Gerry Adams
Gerry Adams, mit vollem Namen Gerard Adams, (geboren am 6. Oktober 1948 in Belfast, Nordirland), ehemaliger Vorsitzender der Sinn Féin, die lange Zeit als politischer Flügel der Irisch-Republikanischen Armee (IRA) angesehen wurde, und einer der Hauptverantwortlichen für den Wechsel der Sinn Féin zu einer Politik der friedlichen Beilegung der sektiererischen Gewalt in Nordirland. Er wurde mehrmals als Abgeordneter für Belfast West ins britische Unterhaus gewählt, nahm aber gemäß der Parteipolitik seinen Sitz nicht ein. Er vertrat Belfast West (1998-2010) in der nordirischen Versammlung, bevor er einen Sitz im irischen Dáil (Parlament) gewann, wo er Louth und East Meath (2011-20) vertrat.
Der in eine stark republikanisch geprägte Familie hineingeborene Adams beteiligte sich an den überwiegend römisch-katholischen Bürgerrechtsprotesten in Belfast, Nordirland, die in den späten 1960er Jahren zunehmend gewalttätig wurden. Anfang 1970 wurde er verdächtigt, eine Einheit der IRA anzuführen, einer republikanischen paramilitärischen Organisation, die die Vereinigung des überwiegend protestantischen Nordirlands mit der überwiegend römisch-katholischen irischen Republik anstrebt. Nach einer zweijährigen Eskalation der Gewalt durch die IRA und protestantische paramilitärische Kräfte wurde Adams 1972 ohne Gerichtsverfahren inhaftiert, wurde aber bald wieder freigelassen, um an geheimen Friedensgesprächen mit der britischen Regierung teilzunehmen. Nach dem Scheitern dieser Gespräche wurde Adams angeblich ein führender Stratege der IRA, obwohl er stets jede direkte Beteiligung an der Organisation bestritt, die sowohl in Nordirland als auch in der Republik illegal ist. Adams wurde 1973-76 und 1978 erneut inhaftiert und später offiziell wegen Mitgliedschaft in der IRA angeklagt, jedoch nie verurteilt.
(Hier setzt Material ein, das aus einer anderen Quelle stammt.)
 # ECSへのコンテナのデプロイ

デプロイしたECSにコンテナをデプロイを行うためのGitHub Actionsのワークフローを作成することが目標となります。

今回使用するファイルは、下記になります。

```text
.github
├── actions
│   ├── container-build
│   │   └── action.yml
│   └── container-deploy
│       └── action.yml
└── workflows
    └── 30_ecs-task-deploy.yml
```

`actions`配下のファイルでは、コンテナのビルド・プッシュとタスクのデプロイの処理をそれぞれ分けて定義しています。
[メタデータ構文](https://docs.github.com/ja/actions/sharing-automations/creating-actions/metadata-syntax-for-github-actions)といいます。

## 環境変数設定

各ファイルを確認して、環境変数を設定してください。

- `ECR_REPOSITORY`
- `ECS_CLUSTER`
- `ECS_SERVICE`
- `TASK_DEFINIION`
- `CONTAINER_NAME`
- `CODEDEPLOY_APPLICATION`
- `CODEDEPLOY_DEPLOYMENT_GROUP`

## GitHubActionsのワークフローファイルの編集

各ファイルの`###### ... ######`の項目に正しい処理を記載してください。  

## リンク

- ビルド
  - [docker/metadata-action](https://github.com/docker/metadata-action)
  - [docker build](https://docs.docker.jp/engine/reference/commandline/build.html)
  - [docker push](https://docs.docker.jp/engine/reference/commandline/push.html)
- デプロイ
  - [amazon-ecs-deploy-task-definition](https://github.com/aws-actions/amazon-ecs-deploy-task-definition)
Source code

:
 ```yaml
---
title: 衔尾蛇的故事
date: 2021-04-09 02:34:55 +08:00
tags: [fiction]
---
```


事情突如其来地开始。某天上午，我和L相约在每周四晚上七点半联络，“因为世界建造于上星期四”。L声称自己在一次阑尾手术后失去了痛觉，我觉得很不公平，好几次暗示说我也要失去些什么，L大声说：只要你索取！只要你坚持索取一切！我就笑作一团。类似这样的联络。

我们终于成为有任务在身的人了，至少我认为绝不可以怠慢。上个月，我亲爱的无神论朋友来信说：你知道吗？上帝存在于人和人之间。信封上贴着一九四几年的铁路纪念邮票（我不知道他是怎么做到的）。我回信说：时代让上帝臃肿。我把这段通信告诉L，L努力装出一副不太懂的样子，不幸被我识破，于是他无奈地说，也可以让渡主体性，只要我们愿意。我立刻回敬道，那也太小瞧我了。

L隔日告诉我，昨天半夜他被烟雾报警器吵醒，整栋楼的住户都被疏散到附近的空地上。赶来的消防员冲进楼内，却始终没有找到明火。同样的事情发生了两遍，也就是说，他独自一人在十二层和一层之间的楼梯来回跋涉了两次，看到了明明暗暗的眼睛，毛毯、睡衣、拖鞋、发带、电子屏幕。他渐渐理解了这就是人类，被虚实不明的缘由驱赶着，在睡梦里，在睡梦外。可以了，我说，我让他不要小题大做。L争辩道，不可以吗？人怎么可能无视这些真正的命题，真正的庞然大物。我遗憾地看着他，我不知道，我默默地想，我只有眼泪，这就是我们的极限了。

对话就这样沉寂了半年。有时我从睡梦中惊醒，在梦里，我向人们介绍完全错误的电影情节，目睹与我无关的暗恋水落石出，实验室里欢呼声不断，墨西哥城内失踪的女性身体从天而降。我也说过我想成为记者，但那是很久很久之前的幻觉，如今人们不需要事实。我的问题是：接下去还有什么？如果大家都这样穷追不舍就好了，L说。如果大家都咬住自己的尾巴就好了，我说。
In den späten 1970er Jahren begann Adams öffentlich dafür einzutreten, dass die republikanische Bewegung eine eher politische Strategie verfolgte, da er einen militärischen Sieg für unwahrscheinlich hielt. Er spielte eine führende Rolle bei der Planung der Hungerstreiks republikanischer Gefangener in Nordirland im Jahr 1981, die die dortige katholische Gemeinschaft aufrüttelten. 1983 wurde Adams zum Präsidenten der Sinn Féin und zum Mitglied des britischen Parlaments gewählt, verweigerte aber im Einklang mit der Parteipolitik seinen Sitz, um den obligatorischen Treueeid auf die britische Königin nicht leisten zu müssen. Nach seiner Wiederwahl 1987 verlor er 1992 seinen Sitz an den Abgeordneten der Social Democratic and Labour Party (SDLP) Joe Hendron, gewann ihn aber 1997 zurück. 1988 nahm Adams zuweilen geheime Gespräche mit dem SDLP-Führer John Hume auf, die in den frühen 1990er Jahren zu Folgegesprächen führten. Die beiden Führer gaben 1993 eine gemeinsame Erklärung an die britische und die irische Regierung ab, in der sie Übereinstimmungen feststellten und die Bedingungen nannten, unter denen Sinn Féin zu Mehrparteiengesprächen bereit wäre.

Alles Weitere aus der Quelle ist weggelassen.